Whenever I think of these broad Kansas plains I think also of Marjie. I cannot now remember the time when I did not care for her, but the day when O'mie first found it out is as clear to me as yesterday, although that was more than forty years ago. O'mie was the reddest-haired, best-hearted boy that ever laughed in the face of Fortune and made friends with Fate against the hardest odds. His real name was O'Meara, Thomas O'Meara, but we forgot that years ago.

"If O'mie were set down in the middle of the Sahara Desert," my Aunt Candace used to say, "there'd be an oasis a mile across by the next day noon, with never failing water and green trees right in the middle of it, and O'mie sitting under them drinking the water like it was Irish rum."

O'mie would always grin at this saying and reply that, "by the nixt day noon follerin' that, the rascally gover'mint at Washin'ton would come along an' kick him out into the rid san', claimin' that that particular oasis was an Injun riservation, specially craayted by Providence fur the dirthy Osages,—the bastes!"

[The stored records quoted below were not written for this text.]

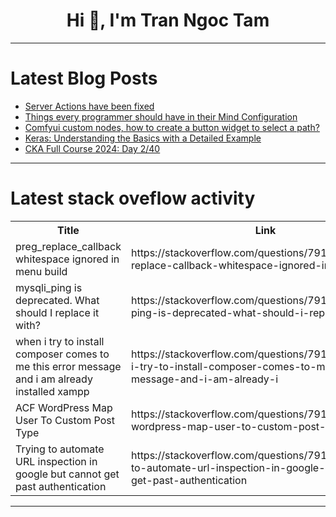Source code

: <h1 align="center">Hi 👋, I'm Tran Ngoc Tam</h1>

---

# Latest Blog Posts 
<!-- BLOG-POST-LIST:START -->
- [Server Actions have been fixed](https://dev.to/aralroca/server-actions-have-been-fixed-3ikg)
- [Things every programmer should have in their Mind Configuration](https://dev.to/c043/things-every-programmer-should-have-in-their-mind-configuration-1m1d)
- [Comfyui custom nodes, how to create a button widget to select a path?](https://dev.to/uriel_deveaud/comfyui-custom-nodes-how-to-create-a-button-widget-to-select-a-path-al1)
- [Keras: Understanding the Basics with a Detailed Example](https://dev.to/dazevedo/keras-understanding-the-basics-with-a-detailed-example-4b0h)
- [CKA Full Course 2024: Day 2/40](https://dev.to/lloydrivers/cka-full-course-2024-day-240-3f38)
<!-- BLOG-POST-LIST:END -->

---

# Latest stack oveflow activity
<table>
  <tr><th>Title</th><th>Link</th></tr>
  <!-- STACKOVERFLOW:START --><tr><td>preg_replace_callback whitespace ignored in menu build</td><td>https://stackoverflow.com/questions/79108012/preg-replace-callback-whitespace-ignored-in-menu-build</td></tr><tr><td>mysqli_ping is deprecated. What should I replace it with?</td><td>https://stackoverflow.com/questions/79107928/mysqli-ping-is-deprecated-what-should-i-replace-it-with</td></tr><tr><td>when i try to install composer comes to me this error message and i am already installed xampp</td><td>https://stackoverflow.com/questions/79107826/when-i-try-to-install-composer-comes-to-me-this-error-message-and-i-am-already-i</td></tr><tr><td>ACF WordPress Map User To Custom Post Type</td><td>https://stackoverflow.com/questions/79107707/acf-wordpress-map-user-to-custom-post-type</td></tr><tr><td>Trying to automate URL inspection in google but cannot get past authentication</td><td>https://stackoverflow.com/questions/79107661/trying-to-automate-url-inspection-in-google-but-cannot-get-past-authentication</td></tr><!-- STACKOVERFLOW:END -->
</table>

---


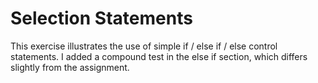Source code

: # Selection Statements

This exercise illustrates the use of simple if / else if / else control statements. I added a compound test in the else if section, which differs slightly from the assignment.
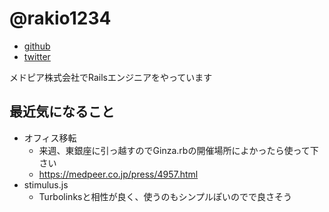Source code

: # @rakio1234

- [github](https://github.com/rakio1234)
- [twitter](https://twitter.com/rakio1234)

メドピア株式会社でRailsエンジニアをやっています

## 最近気になること

- オフィス移転
  - 来週、東銀座に引っ越すのでGinza.rbの開催場所によかったら使って下さい
  - https://medpeer.co.jp/press/4957.html
- stimulus.js
  - Turbolinksと相性が良く、使うのもシンプルぽいのでで良さそう
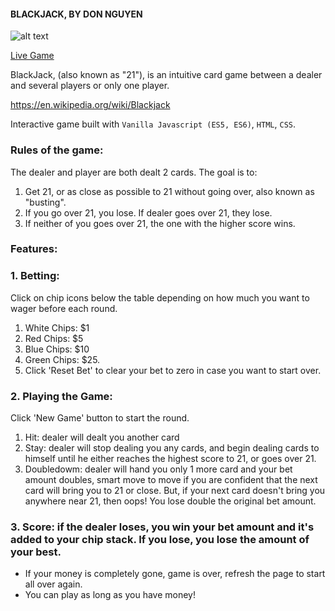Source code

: #### BLACKJACK, BY DON NGUYEN

![alt text](https://media.giphy.com/media/5R0yySN75A48x4jvqH/giphy.gif)

[Live Game](https://thedonwind69.github.io/blackjack/index.html)

BlackJack, (also known as "21"), is an intuitive card game between a dealer and several players or only one player. 

https://en.wikipedia.org/wiki/Blackjack

Interactive game built with `Vanilla Javascript (ES5, ES6)`, `HTML`, `CSS`.

### Rules of the game:

The dealer and player are both dealt 2 cards. The goal is to:
1. Get 21, or as close as possible to 21 without going over, also known as "busting".
2. If you go over 21, you lose. If dealer goes over 21, they lose. 
3. If neither of you goes over 21, the one with the higher score wins.

### Features:

### 1. Betting: 

Click on chip icons below the table depending on how much you want to wager before each round. 
1. White Chips: $1
2. Red Chips: $5
3. Blue Chips: $10
4. Green Chips: $25. 
5. Click 'Reset Bet' to clear your bet to zero in case you want to start over.

### 2. Playing the Game: 

Click 'New Game' button to start the round.
1. Hit: dealer will dealt you another card
2. Stay: dealer will stop dealing you any cards, and begin dealing cards to himself until he either reaches the highest score to 21, or goes over 21.
3. Doubledowm: dealer will hand you only 1 more card and your bet amount doubles, smart move to move if you are confident that the next card will bring you to 21 or close. But, if your next card doesn't bring you anywhere near 21, then oops! You lose double the original bet amount.

### 3. Score: if the dealer loses, you win your bet amount and it's added to your chip stack. If you lose, you lose the amount of your best. 
- If your money is completely gone, game is over, refresh the page to start all over again.
- You can play as long as you have money!

<!-- <div>
    <img src="/screenshots/screen13.png" width="600px" height="370px"</img> 
</div> -->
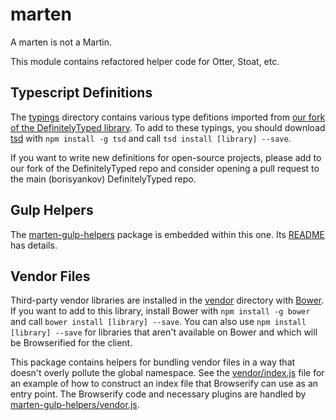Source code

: marten
======
A marten is not a Martin.

This module contains refactored helper code for Otter, Stoat, etc.

Typescript Definitions
----------------------
The [typings](typings) directory contains various type defitions imported
from [our fork of the DefinitelyTyped library](https://github.com/esperco/DefinitelyTyped).
To add to these typings, you should download [tsd](http://definitelytyped.org/tsd/)
with `npm install -g tsd` and call `tsd install [library] --save`.

If you want to write new definitions for open-source projects, please add to
our fork of the DefinitelyTyped repo and consider opening a pull request to the
main (borisyankov) DefinitelyTyped repo.

Gulp Helpers
------------
The [marten-gulp-helpers](marten-gulp-helpers) package is embedded within this
one. Its [README](marten-gulp-helpers/README.md) has details.

Vendor Files
------------
Third-party vendor libraries are installed in the [vendor](vendor) directory
with [Bower](http://bower.io/). If you want to add to this library, install
Bower with `npm install -g bower` and call `bower install [library] --save`.
You can also use `npm install [library] --save` for libraries that aren't
available on Bower and which will be Browserified for the client.

This package contains helpers for bundling vendor files in a way that doesn't
overly pollute the global namespace. See the [vendor/index.js](vendor/index.js)
file for an example of how to construct an index file that Browserify can use
as an entry point. The Browserify code and necessary plugins are handled
by [marten-gulp-helpers/vendor.js](marten-gulp-helpers/vendor.js).
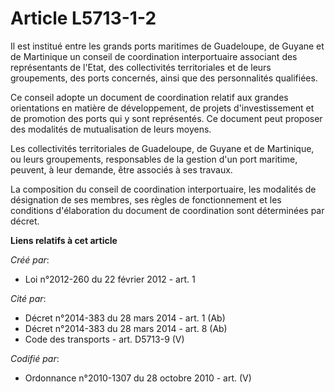 # Article L5713-1-2

Il est institué entre les grands ports maritimes de Guadeloupe, de Guyane et de Martinique un conseil de coordination
interportuaire associant des représentants de l'Etat, des collectivités territoriales et de leurs groupements, des ports
concernés, ainsi que des personnalités qualifiées.

Ce conseil adopte un document de coordination relatif aux grandes orientations en matière de développement, de projets
d'investissement et de promotion des ports qui y sont représentés. Ce document peut proposer des modalités de mutualisation
de leurs moyens.

Les collectivités territoriales de Guadeloupe, de Guyane et de Martinique, ou leurs groupements, responsables de la gestion
d'un port maritime, peuvent, à leur demande, être associés à ses travaux.

La composition du conseil de coordination interportuaire, les modalités de désignation de ses membres, ses règles de
fonctionnement et les conditions d'élaboration du document de coordination sont déterminées par décret.

**Liens relatifs à cet article**

_Créé par_:

  - Loi n°2012-260 du 22 février 2012 - art. 1

_Cité par_:

  - Décret n°2014-383 du 28 mars 2014 - art. 1 (Ab)
  - Décret n°2014-383 du 28 mars 2014 - art. 8 (Ab)
  - Code des transports - art. D5713-9 (V)

_Codifié par_:

  - Ordonnance n°2010-1307 du 28 octobre 2010 - art. (V)

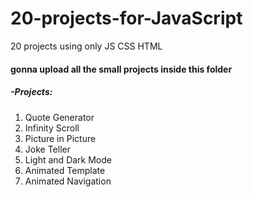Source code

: # 20-projects-for-JavaScript
20 projects using only JS CSS HTML

#### gonna upload all the small projects inside this folder

##### -Projects:
1. Quote Generator
2. Infinity Scroll
3. Picture in Picture
4. Joke Teller
5. Light and Dark Mode
6. Animated Template
7. Animated Navigation
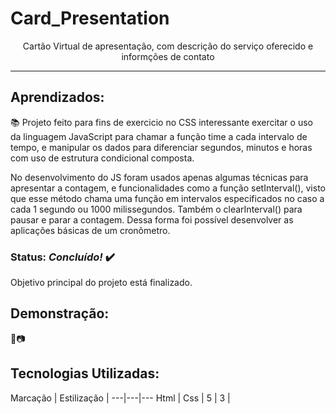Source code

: # Card_Presentation
 
 <div align='center'> Cartão Virtual de apresentação, com descrição do serviço oferecido e informções de contato </div>

***
 ## Aprendizados:
 <p> 📚 Projeto feito para fins de exercicio no CSS interessante exercitar o uso da linguagem JavaScript para chamar a função time a cada intervalo de tempo, e manipular os dados para diferenciar segundos, minutos e horas com uso de estrutura condicional composta. </p>

<p>  No desenvolvimento do JS foram usados apenas algumas técnicas para apresentar a contagem, e funcionalidades como a função setInterval(), visto que esse método chama uma função em intervalos especificados no caso a cada 1 segundo ou 1000 milissegundos. Também o clearInterval() para pausar e parar a contagem. Dessa forma foi possível desenvolver as aplicações básicas de um cronômetro.
 </p>

 ### Status: *Concluído!* ✔️
 Objetivo principal do projeto está finalizado.

 ## Demonstração: 
🎥📷


## Tecnologias Utilizadas:

Marcação | Estilização | 
---|---|---
Html | Css | 
5 | 3 |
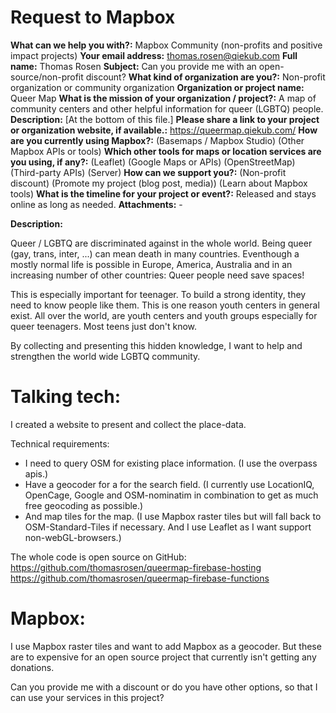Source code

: # Request to Mapbox

**What can we help you with?:** Mapbox Community (non-profits and positive impact projects)
**Your email address:** thomas.rosen@qiekub.com
**Full name:** Thomas Rosen
**Subject:** Can you provide me with an open-source/non-profit discount?
**What kind of organization are you?:** Non-profit organization or community organization
**Organization or project name:** Queer Map
**What is the mission of your organization / project?:** A map of community centers and other helpful information for queer (LGBTQ) people.
**Description:** [At the bottom of this file.]
**Please share a link to your project or organization website, if available.:** https://queermap.qiekub.com/
**How are you currently using Mapbox?:** (Basemaps / Mapbox Studio) (Other Mapbox APIs or tools)
**Which other tools for maps or location services are you using, if any?:** (Leaflet) (Google Maps or APIs) (OpenStreetMap) (Third-party APIs) (Server)
**How can we support you?:** (Non-profit discount) (Promote my project (blog post, media)) (Learn about Mapbox tools)
**What is the timeline for your project or event?:** Released and stays online as long as needed.
**Attachments:** -

**Description:**

Queer / LGBTQ are discriminated against in the whole world. Being queer (gay, trans, inter, ...) can mean death in many countries.
Eventhough a mostly normal life is possible in Europe, America, Australia and in an increasing number of other countries: Queer people need save spaces!

This is especially important for teenager. To build a strong identity, they need to know people like them. This is one reason youth centers in general exist.
All over the world, are youth centers and youth groups especially for queer teenagers. Most teens just don't know.

By collecting and presenting this hidden knowledge, I want to help and strengthen the world wide LGBTQ community.



# Talking tech:

I created a website to present and collect the place-data.

Technical requirements:
- I need to query OSM for existing place information. (I use the overpass apis.)
- Have a geocoder for a for the search field. (I currently use LocationIQ, OpenCage, Google and OSM-nominatim in combination to get as much free geocoding as possible.)
- And map tiles for the map. (I use Mapbox raster tiles but will fall back to OSM-Standard-Tiles if necessary. And I use Leaflet as I want support non-webGL-browsers.)

The whole code is open source on GitHub:
https://github.com/thomasrosen/queermap-firebase-hosting
https://github.com/thomasrosen/queermap-firebase-functions


# Mapbox:

I use Mapbox raster tiles and want to add Mapbox as a geocoder.
But these are to expensive for an open source project that currently isn't getting any donations.

Can you provide me with a discount or do you have other options, so that I can use your services in this project?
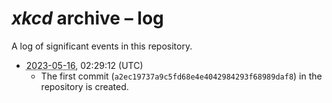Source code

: # <i>xkcd</i> archive &ndash;&nbsp;log

A log of significant events in this repository.

* <abbr title="May&nbsp;16, 2023">2023-05-16</abbr>, 02:29:12&nbsp;(UTC)
  * The first commit (`a2ec19737a9c5fd68e4e4042984293f68989daf8`) in the repository is created.

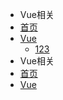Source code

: *  Vue相关
  * [首页](README.md)
  * [Vue](nav.md)
    *  [123](nav.md)
*  Vue相关
  * [首页](README.md)
  * [Vue](nav.md)

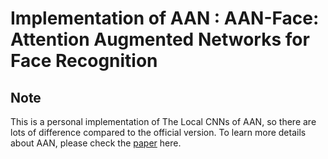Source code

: # Implementation of AAN : AAN-Face: Attention Augmented Networks for Face Recognition

## Note

This is a personal implementation of The Local CNNs of AAN, so there are lots of difference compared to the official version. To learn more details about AAN, please check the [paper](https://ieeexplore.ieee.org/stamp/stamp.jsp?tp=&arnumber=9527125) here.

O'mie hated the Indians, but he was a friend to all the rest of mankind. Indeed if it had not been for him I should not have had that limp in my right foot, for both of my feet would have been mouldering these many years under the curly mesquite of the Southwest plains. But that comes later.

We were all out on the prairie hunting for our cows that evening—the one when O'mie guessed my secret. Marjie's pony was heading straight to the west, flying over the ground. The big red sun was slipping down a flame-wreathed sky, touching with fire the ragged pennons of a blue-black storm cloud hanging sullenly to the northward, and making an indescribable splendor in the far southwest.

Riding hard after Marjie, coming at an angle from the bluff above the draw, was an Osage Indian, huge as a giant, and frenzied with whiskey. I must have turned a white despairing face toward my comrades, and I was glad afterward that I was against the background of that flaming sunset so that my features were in the shadow. It was then that O'mie, who was nearest me, looking steadily in my eyes said in a low voice:

"Bedad, Phil! so that's how it is wid ye, is it? Then we've got to kill that Injun jist fur grandeur."

I knew O'mie for many years, and I never saw him show a quiver of fear, not even in those long weary days when, white and hollow-cheeked, he waited for his last enemy, Death,—whom he vanquished, looking up into my face with eyes of inexpressible peace, and murmuring softly,

"Safe in the arms of Jasus."

Old men are prone to ramble in their stories, and I am not old. To prove that, I must not jiggle with these heads and tails of Time, but I must begin earlier and follow down these eventful years as if I were a real novel-writer with consecutive chapters to set down.